TASK REQUIREMENTS ▸ Given the records below, would you repeat exactly the lines that begin at the one containing "## Requirements" and end at the one containing "## Architecture", inclusive?

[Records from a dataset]
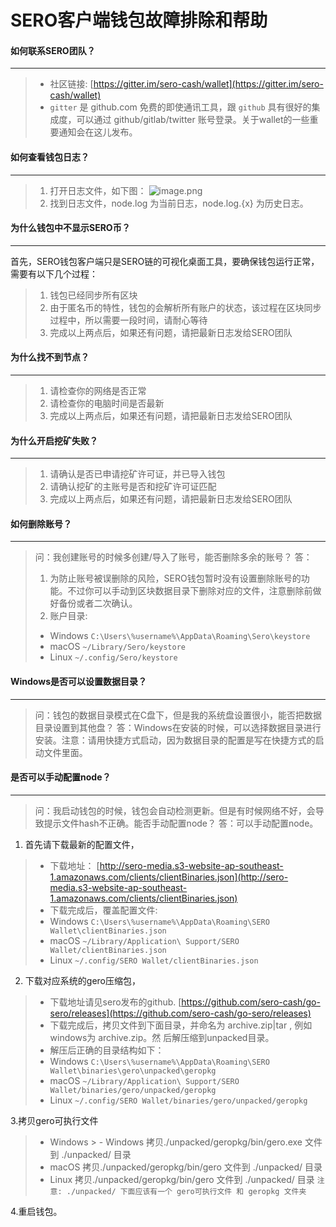 # SERO客户端钱包故障排除和帮助

####  如何联系SERO团队？
---
> - 社区链接: [https://gitter.im/sero-cash/wallet](https://gitter.im/sero-cash/wallet)
> - `gitter` 是 github.com 免费的即使通讯工具，跟 `github` 具有很好的集成度，可以通过 github/gitlab/twitter 账号登录。关于wallet的一些重要通知会在这儿发布。

####  如何查看钱包日志？
---
> 1. 打开日志文件，如下图：
![image.png](https://upload-images.jianshu.io/upload_images/13141677-4b9642b60df09133.png?imageMogr2/auto-orient/strip%7CimageView2/2/w/600)
> 2. 找到日志文件，node.log 为当前日志，node.log.{x}  为历史日志。

####  为什么钱包中不显示SERO币？
---
首先，SERO钱包客户端只是SERO链的可视化桌面工具，要确保钱包运行正常，需要有以下几个过程：
> 1. 钱包已经同步所有区块
> 2. 由于匿名币的特性，钱包的会解析所有账户的状态，该过程在区块同步过程中，所以需要一段时间，请耐心等待
> 3. 完成以上两点后，如果还有问题，请把最新日志发给SERO团队

#### 为什么找不到节点？
---
> 1. 请检查你的网络是否正常
> 2. 请检查你的电脑时间是否最新
> 3. 完成以上两点后，如果还有问题，请把最新日志发给SERO团队

####  为什么开启挖矿失败？
---
> 1. 请确认是否已申请挖矿许可证，并已导入钱包
> 2. 请确认挖矿的主账号是否和挖矿许可证匹配
> 3. 完成以上两点后，如果还有问题，请把最新日志发给SERO团队

#### 如何删除账号？
---
>问：我创建账号的时候多创建/导入了账号，能否删除多余的账号？
>答：
> 1. 为防止账号被误删除的风险，SERO钱包暂时没有设置删除账号的功能。不过你可以手动到区块数据目录下删除对应的文件，注意删除前做好备份或者二次确认。
> 2. 账户目录:
> - Windows `C:\Users\%username%\AppData\Roaming\Sero\keystore`
> - macOS `~/Library/Sero/keystore`
> - Linux `~/.config/Sero/keystore `

#### Windows是否可以设置数据目录？
---
> 问：钱包的数据目录模式在C盘下，但是我的系统盘设置很小，能否把数据目录设置到其他盘？
>答：Windows在安装的时候，可以选择数据目录进行安装。注意：请用快捷方式启动，因为数据目录的配置是写在快捷方式的启动文件里面。

#### 是否可以手动配置node？
---
>问：我启动钱包的时候，钱包会自动检测更新。但是有时候网络不好，会导致提示文件hash不正确。能否手动配置node？
>答：可以手动配置node。

1. 首先请下载最新的配置文件，
> - 下载地址：
[http://sero-media.s3-website-ap-southeast-1.amazonaws.com/clients/clientBinaries.json](http://sero-media.s3-website-ap-southeast-1.amazonaws.com/clients/clientBinaries.json)
> - 下载完成后，覆盖配置文件:
> - Windows `C:\Users\%username%\AppData\Roaming\SERO Wallet\clientBinaries.json`
> - macOS `~/Library/Application\ Support/SERO Wallet/clientBinaries.json`
> - Linux `~/.config/SERO Wallet/clientBinaries.json`

2. 下载对应系统的gero压缩包，
> - 下载地址请见sero发布的github.
[https://github.com/sero-cash/go-sero/releases](https://github.com/sero-cash/go-sero/releases)
> - 下载完成后，拷贝文件到下面目录，并命名为 archive.zip|tar , 例如windows为 archive.zip。然 后解压缩到unpacked目录。
> - 解压后正确的目录结构如下：
> - Windows `C:\Users\%username%\AppData\Roaming\SERO Wallet\binaries\gero\unpacked\geropkg`
> - macOS `~/Library/Application\ Support/SERO Wallet/binaries/gero/unpacked/geropkg`
> - Linux `~/.config/SERO Wallet/binaries/gero/unpacked/geropkg`

3.拷贝gero可执行文件
> - Windows > - Windows 拷贝./unpacked/geropkg/bin/gero.exe 文件到 ./unpacked/ 目录
> - macOS 拷贝./unpacked/geropkg/bin/gero 文件到 ./unpacked/ 目录
> - Linux 拷贝./unpacked/geropkg/bin/gero 文件到 ./unpacked/ 目录
`注意: ./unpacked/ 下面应该有一个 gero可执行文件 和 geropkg 文件夹`

4.重启钱包。
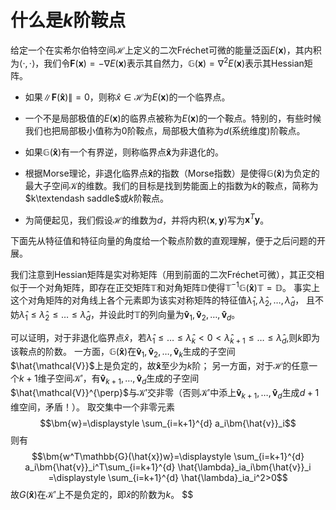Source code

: <!-- <script src="https://polyfill.io/v3/polyfill.min.js?features=es6"></script>
<script id="MathJax-script" async
  src="https://cdn.jsdelivr.net/npm/mathjax@3/es5/tex-mml-chtml.js">
</script> -->


# 什么是$k$阶鞍点

给定一个在实希尔伯特空间$\mathcal{H}$上定义的二次Fréchet可微的能量泛函$E(\bm{x})$，其内积为$\langle ·,· \rangle$，我们令$\bm{F}(\bm{x})=−\nabla E(\bm{x})$表示其自然力，$\mathbb{G}(\bm{x}) =\nabla^2E(\bm{x})$表示其Hessian矩阵。

-   如果$\lVert \bm{F}(\bm{\hat{x}}) \rVert =0$，则称$\hat{x}\in\mathcal{H}$为$E(\bm{x})$的一个临界点。

-   一个不是局部极值的$E(\bm{x})$的临界点被称为$E(\bm{x})$的一个鞍点。特别的，有些时候我们也把局部极小值称为$0$阶鞍点，局部极大值称为$d$(系统维度)阶鞍点。

-   如果$\mathbb{G}(\bm{\hat{x}})$有一个有界逆，则称临界点$\bm{\hat{x}}$为非退化的。

-   根据Morse理论，非退化临界点$\bm{\hat{x}}$的指数（Morse指数）是使得$\mathbb{G}(\bm{\hat{x}})$为负定的最大子空间$\mathcal{K}$的维数。我们的目标是找到势能面上的指数为$k$的鞍点，简称为$k\textendash saddle$或$k$阶鞍点。

-   为简便起见，我们假设$\mathcal{H}$的维数为$d$，并将内积$\langle \bm{x},\bm{y} \rangle$写为$\bm{x}^T\bm{y}$。

下面先从特征值和特征向量的角度给一个鞍点阶数的直观理解，便于之后问题的开展。

我们注意到Hessian矩阵是实对称矩阵（用到前面的二次Fréchet可微），其正交相似于一个对角矩阵，即存在正交矩阵$\mathbb{T}$和对角矩阵$\mathbb{D}$使得$\mathbb{T}^{-1}\mathbb{G}(\bm{\hat{x}})\mathbb{T}=\mathbb{D}$。
事实上这个对角矩阵的对角线上各个元素即为该实对称矩阵的特征值$\hat{\lambda}_1,\hat{\lambda}_2,\ldots,\hat{\lambda}_d$，
且不妨$\hat{\lambda}_1\leq\hat{\lambda}_2\leq\ldots\leq\hat{\lambda}_d$，并设此时$\mathbb{T}$的列向量为$\bm{\hat{v}}_1,\bm{\hat{v}}_2,\ldots,\bm{\hat{v}}_d$。

可以证明，对于非退化临界点$\hat{x}$，若$\hat{\lambda}_1\leq\ldots\leq\hat{\lambda}_k<0<\hat{\lambda}_{k+1}\leq\ldots\leq\hat{\lambda}_d$,则$k$即为该鞍点的阶数。
一方面，$\mathbb{G}(\bm{\hat{x}})$在$\bm{\hat{v}}_1,\bm{\hat{v}}_2,\ldots,\bm{\hat{v}}_k$生成的子空间$\hat{\mathcal{V}}$上是负定的，故$\bm{\hat{x}}$至少为$k$阶；
另一方面，对于$\mathcal{H}$的任意一个$k+1$维子空间$\mathcal{K'}$，有$\bm{\hat{v}}_{k+1},\ldots,\bm{\hat{v}}_d$生成的子空间$\hat{\mathcal{V}}^{\perp}$与$\mathcal{K'}$交非零（否则$\mathcal{K'}$中添上$\bm{\hat{v}}_{k+1},\ldots,\bm{\hat{v}}_d$生成$d+1$维空间，矛盾！）。
取交集中一个非零元素
$$\bm{w}=\displaystyle \sum_{i=k+1}^{d} a_i\bm{\hat{v}}_i$$ 则有
$$\bm{w^T\mathbb{G}(\hat{x})w}=\displaystyle \sum_{i=k+1}^{d} a_i\bm{\hat{v}}_i^T\sum_{i=k+1}^{d} \hat{\lambda}_ia_i\bm{\hat{v}}_i
=\displaystyle \sum_{i=k+1}^{d} \hat{\lambda}_ia_i^2>0$$
故$G(\bm{\hat{x}})$在$\mathcal{K'}$上不是负定的，即$\hat{x}$的阶数为$k$。
$$
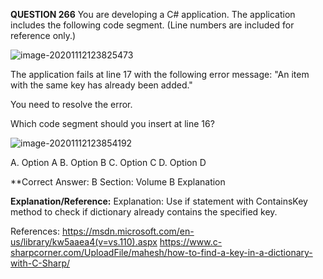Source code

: **QUESTION 266**
You are developing a C# application. The application includes the following code segment. (Line numbers are included for reference only.)

![image-20201112123825473](C:\Users\Juanjo\AppData\Roaming\Typora\typora-user-images\image-20201112123825473.png)

The application fails at line 17 with the following error message: "An item with the same key has already been added."

You need to resolve the error.

Which code segment should you insert at line 16?

![image-20201112123854192](C:\Users\Juanjo\AppData\Roaming\Typora\typora-user-images\image-20201112123854192.png)

A. Option A
B. Option B
C. Option C
D. Option D

**Correct Answer: B
Section: Volume B
Explanation

**Explanation/Reference:**
Explanation:
Use if statement with ContainsKey method to check if dictionary already contains the specified key.

References:
https://msdn.microsoft.com/en-us/library/kw5aaea4(v=vs.110).aspx
https://www.c-sharpcorner.com/UploadFile/mahesh/how-to-find-a-key-in-a-dictionary-with-C-Sharp/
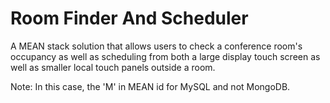 # Room Finder And Scheduler
A MEAN stack solution that allows users to check a conference room's occupancy as well as scheduling from both a large display touch screen as well as smaller local touch panels outside a room.

Note: In this case, the 'M' in MEAN id for MySQL and not MongoDB.
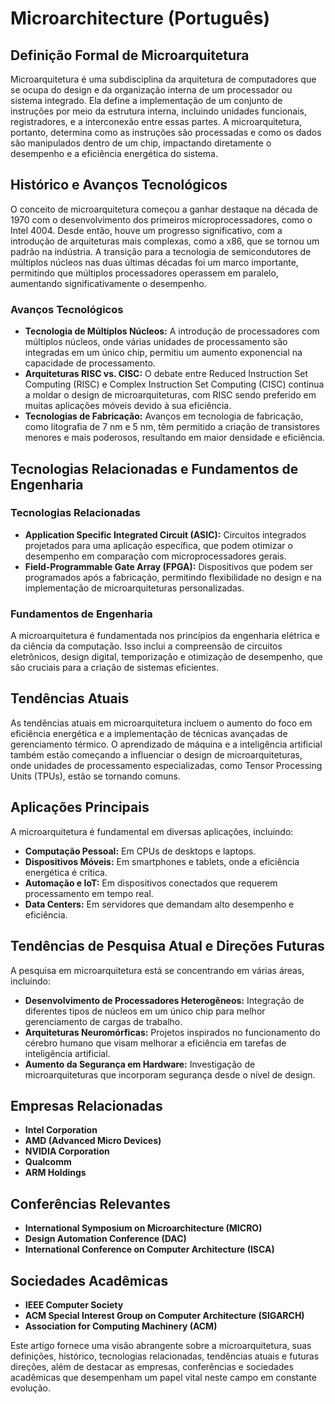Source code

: # Microarchitecture (Português)

## Definição Formal de Microarquitetura

Microarquitetura é uma subdisciplina da arquitetura de computadores que se ocupa do design e da organização interna de um processador ou sistema integrado. Ela define a implementação de um conjunto de instruções por meio da estrutura interna, incluindo unidades funcionais, registradores, e a interconexão entre essas partes. A microarquitetura, portanto, determina como as instruções são processadas e como os dados são manipulados dentro de um chip, impactando diretamente o desempenho e a eficiência energética do sistema.

## Histórico e Avanços Tecnológicos

O conceito de microarquitetura começou a ganhar destaque na década de 1970 com o desenvolvimento dos primeiros microprocessadores, como o Intel 4004. Desde então, houve um progresso significativo, com a introdução de arquiteturas mais complexas, como a x86, que se tornou um padrão na indústria. A transição para a tecnologia de semicondutores de múltiplos núcleos nas duas últimas décadas foi um marco importante, permitindo que múltiplos processadores operassem em paralelo, aumentando significativamente o desempenho.

### Avanços Tecnológicos

- **Tecnologia de Múltiplos Núcleos:** A introdução de processadores com múltiplos núcleos, onde várias unidades de processamento são integradas em um único chip, permitiu um aumento exponencial na capacidade de processamento.
- **Arquiteturas RISC vs. CISC:** O debate entre Reduced Instruction Set Computing (RISC) e Complex Instruction Set Computing (CISC) continua a moldar o design de microarquiteturas, com RISC sendo preferido em muitas aplicações móveis devido à sua eficiência.
- **Tecnologias de Fabricação:** Avanços em tecnologia de fabricação, como litografia de 7 nm e 5 nm, têm permitido a criação de transistores menores e mais poderosos, resultando em maior densidade e eficiência.

## Tecnologias Relacionadas e Fundamentos de Engenharia

### Tecnologias Relacionadas

- **Application Specific Integrated Circuit (ASIC):** Circuitos integrados projetados para uma aplicação específica, que podem otimizar o desempenho em comparação com microprocessadores gerais.
- **Field-Programmable Gate Array (FPGA):** Dispositivos que podem ser programados após a fabricação, permitindo flexibilidade no design e na implementação de microarquiteturas personalizadas.

### Fundamentos de Engenharia

A microarquitetura é fundamentada nos princípios da engenharia elétrica e da ciência da computação. Isso inclui a compreensão de circuitos eletrônicos, design digital, temporização e otimização de desempenho, que são cruciais para a criação de sistemas eficientes.

## Tendências Atuais

As tendências atuais em microarquitetura incluem o aumento do foco em eficiência energética e a implementação de técnicas avançadas de gerenciamento térmico. O aprendizado de máquina e a inteligência artificial também estão começando a influenciar o design de microarquiteturas, onde unidades de processamento especializadas, como Tensor Processing Units (TPUs), estão se tornando comuns.

## Aplicações Principais

A microarquitetura é fundamental em diversas aplicações, incluindo:

- **Computação Pessoal:** Em CPUs de desktops e laptops.
- **Dispositivos Móveis:** Em smartphones e tablets, onde a eficiência energética é crítica.
- **Automação e IoT:** Em dispositivos conectados que requerem processamento em tempo real.
- **Data Centers:** Em servidores que demandam alto desempenho e eficiência.

## Tendências de Pesquisa Atual e Direções Futuras

A pesquisa em microarquitetura está se concentrando em várias áreas, incluindo:

- **Desenvolvimento de Processadores Heterogêneos:** Integração de diferentes tipos de núcleos em um único chip para melhor gerenciamento de cargas de trabalho.
- **Arquiteturas Neuromórficas:** Projetos inspirados no funcionamento do cérebro humano que visam melhorar a eficiência em tarefas de inteligência artificial.
- **Aumento da Segurança em Hardware:** Investigação de microarquiteturas que incorporam segurança desde o nível de design.

## Empresas Relacionadas

- **Intel Corporation**
- **AMD (Advanced Micro Devices)**
- **NVIDIA Corporation**
- **Qualcomm**
- **ARM Holdings**

## Conferências Relevantes

- **International Symposium on Microarchitecture (MICRO)**
- **Design Automation Conference (DAC)**
- **International Conference on Computer Architecture (ISCA)**

## Sociedades Acadêmicas

- **IEEE Computer Society**
- **ACM Special Interest Group on Computer Architecture (SIGARCH)**
- **Association for Computing Machinery (ACM)**

Este artigo fornece uma visão abrangente sobre a microarquitetura, suas definições, histórico, tecnologias relacionadas, tendências atuais e futuras direções, além de destacar as empresas, conferências e sociedades acadêmicas que desempenham um papel vital neste campo em constante evolução.
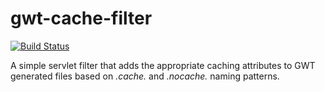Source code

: gwt-cache-filter
================

[![Build Status](https://secure.travis-ci.org/realityforge/gwt-cache-filter.png?branch=master)](http://travis-ci.org/realityforge/gwt-cache-filter)

A simple servlet filter that adds the appropriate caching attributes to GWT generated files based on *.cache.* and *.nocache.* naming patterns.
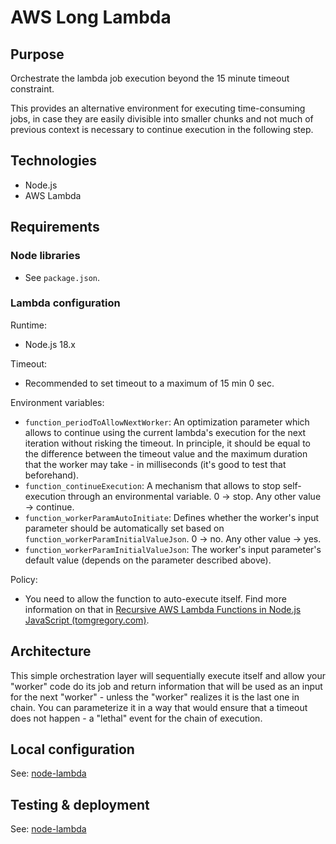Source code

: # AWS Long Lambda

## Purpose

Orchestrate the lambda job execution beyond the 15 minute timeout constraint.

This provides an alternative environment for executing time-consuming jobs, in case they are easily divisible into smaller chunks and not much of previous context is necessary to continue execution in the following step.

## Technologies

* Node.js
* AWS Lambda

## Requirements

### Node libraries

* See ``package.json``.

### Lambda configuration

Runtime:

* Node.js 18.x

Timeout:

* Recommended to set timeout to a maximum of 15 min 0 sec.

Environment variables:

* ``function_periodToAllowNextWorker``: An optimization parameter which allows to continue using the current lambda's execution for the next iteration without risking the timeout. In principle, it should be equal to the difference between the timeout value and the maximum duration that the worker may take - in milliseconds (it's good to test that beforehand).
* ``function_continueExecution``: A mechanism that allows to stop self-execution through an environmental variable. 0 -> stop. Any other value -> continue.
* ``function_workerParamAutoInitiate``: Defines whether the worker's input parameter should be automatically set based on ``function_workerParamInitialValueJson``. 0 -> no. Any other value -> yes.
* ``function_workerParamInitialValueJson``: The worker's input parameter's default value (depends on the parameter described above).

Policy:

* You need to allow the function to auto-execute itself. Find more information on that in [Recursive AWS Lambda Functions in Node.js JavaScript (tomgregory.com)](https://tomgregory.com/recursive-aws-lambda-functions-in-node-js-javascript/).

## Architecture

This simple orchestration layer will sequentially execute itself and allow your "worker" code do its job and return information that will be used as an input for the next "worker" - unless the "worker" realizes it is the last one in chain. You can parameterize it in a way that would ensure that a timeout does not happen - a "lethal" event for the chain of execution.

## Local configuration

See: [node-lambda](https://www.npmjs.com/package/node-lambda)

## Testing & deployment

See: [node-lambda](https://www.npmjs.com/package/node-lambda)

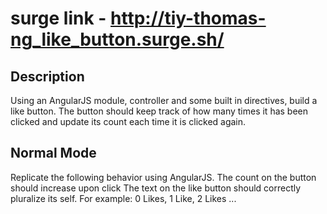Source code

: # surge link - http://tiy-thomas-ng_like_button.surge.sh/

## Description

Using an AngularJS module, controller and some built in directives, build a like button. The button should keep track of how many times it has been clicked and update its count each time it is clicked again.

## Normal Mode

Replicate the following behavior using AngularJS.
The count on the button should increase upon click
The text on the like button should correctly pluralize its self.
For example: 0 Likes, 1 Like, 2 Likes ...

EXERCISE RESPONSE ▸
## Requirements

### Node libraries

* See ``package.json``.

### Lambda configuration

Runtime:

* Node.js 18.x

Timeout:

* Recommended to set timeout to a maximum of 15 min 0 sec.

Environment variables:

* ``function_periodToAllowNextWorker``: An optimization parameter which allows to continue using the current lambda's execution for the next iteration without risking the timeout. In principle, it should be equal to the difference between the timeout value and the maximum duration that the worker may take - in milliseconds (it's good to test that beforehand).
* ``function_continueExecution``: A mechanism that allows to stop self-execution through an environmental variable. 0 -> stop. Any other value -> continue.
* ``function_workerParamAutoInitiate``: Defines whether the worker's input parameter should be automatically set based on ``function_workerParamInitialValueJson``. 0 -> no. Any other value -> yes.
* ``function_workerParamInitialValueJson``: The worker's input parameter's default value (depends on the parameter described above).

Policy:

* You need to allow the function to auto-execute itself. Find more information on that in [Recursive AWS Lambda Functions in Node.js JavaScript (tomgregory.com)](https://tomgregory.com/recursive-aws-lambda-functions-in-node-js-javascript/).

## Architecture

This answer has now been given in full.